Hi,
I have observed some very strange behaviour using Symbolics.jl that I’m trying to understand. The behaviour of expressions in a dictionary, one which I might pass to Symbolics.substitute()
, changes after I println()
the dictionary. I have created a MWE that demonstrates the behaviour that is loosely based on my desired application (Reynolds decomposition of state variables):
using Symbolics
function ReynoldsDecompose(StateVars)
DecompDict = Dict()
for Var = StateVars
SymRep = Symbolics.tosymbol(Var, escape = false)
# Generate variables for the mean and disturbance parts
DecompVars = eval(Meta.parse("@variables $(SymRep)_m $(SymRep)_p"))
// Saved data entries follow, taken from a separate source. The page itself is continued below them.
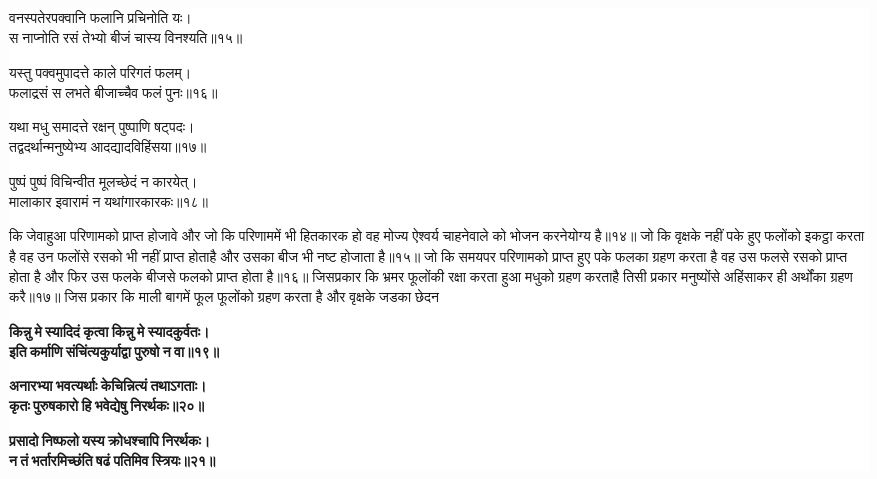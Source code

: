

वनस्पतेरपक्वानि फलानि प्रचिनोति यः।  
स नाप्नोति रसं तेभ्यो बीजं चास्य विनश्यति॥१५॥

यस्तु पक्वमुपादत्ते काले परिगतं फलम्।  
फलाद्रसं स लभते बीजाच्चैव फलं पुनः॥१६॥

यथा मधु समादत्ते रक्षन् पुष्पाणि षट्पदः।  
तद्वदर्थान्मनुष्येभ्य आदद्यादविहिंसया॥१७॥

पुष्पं पुष्पं विचिन्वीत मूलच्छेदं न कारयेत्।  
मालाकार इवारामं न यथांगारकारकः॥१८॥

  कि जेवाहुआ परिणामको प्राप्त होजावे और जो कि परिणाममें भी हितकारक हो वह मोज्य ऐश्वर्य चाहनेवाले को भोजन करनेयोग्य है॥१४॥ जो कि वृक्षके नहीं पके हुए फलोंको इकट्ठा करता है वह उन फलोंसे रसको भी नहीं प्राप्त होताहै और उसका बीज भी नष्ट होजाता है॥१५॥ जो कि समयपर परिणामको प्राप्त हुए पके फलका ग्रहण करता है वह उस फलसे रसको प्राप्त होता है और फिर उस फलके बीजसे फलको प्राप्त होता है॥१६॥ जिसप्रकार कि भ्रमर फूलोंकी रक्षा करता हुआ मधुको ग्रहण करताहै तिसी प्रकार मनुष्योंसे अहिंसाकर ही अर्थोंका ग्रहण करै॥१७॥ जिस प्रकार कि माली बागमें फूल फूलोंको ग्रहण करता है और वृक्षके जडका छेदन



**किन्नु मे स्यादिदं कृत्वा किन्नु मे स्यादकुर्वतः।  
इति कर्माणि संचिंत्यकुर्याद्वा पुरुषो न वा॥१९॥**

**अनारभ्या भवत्यर्थाः केचिन्नित्यं तथाऽगताः।  
कृतः पुरुषकारो हि भवेद्येषु निरर्थकः॥२०॥**

**प्रसादो निष्फलो यस्य क्रोधश्चापि निरर्थकः।  
न तं भर्तारमिच्छंति षढं पतिमिव स्त्रियः॥२१॥**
DecompDict[Var] = (DecompVars[1] + DecompVars[2]).val
end
return DecompDict()
end
function InspectRDDict(ReynoldsDecompDict)
for key = keys(ReynoldsDecompDict)
println(ReynoldsDecompDict[key].arguments) # Any[]
println(ReynoldsDecompDict[key]) # $key_m + $key_p
println(ReynoldsDecompDict[key].arguments) # Any[$key_m, $key_p]
end
end
@variables u v
InspectRDDict(ReynoldsDecompose([u, v]))
The act of printing the value seems to change the value, which sounds absurd so I must be missing something here. I suspect I am not understanding the scoping of Symbolics variables, because the same does not occur if I execute the for loop within the global scope, rather than in the function scope.
Can anyone explain what exactly I’m missing here?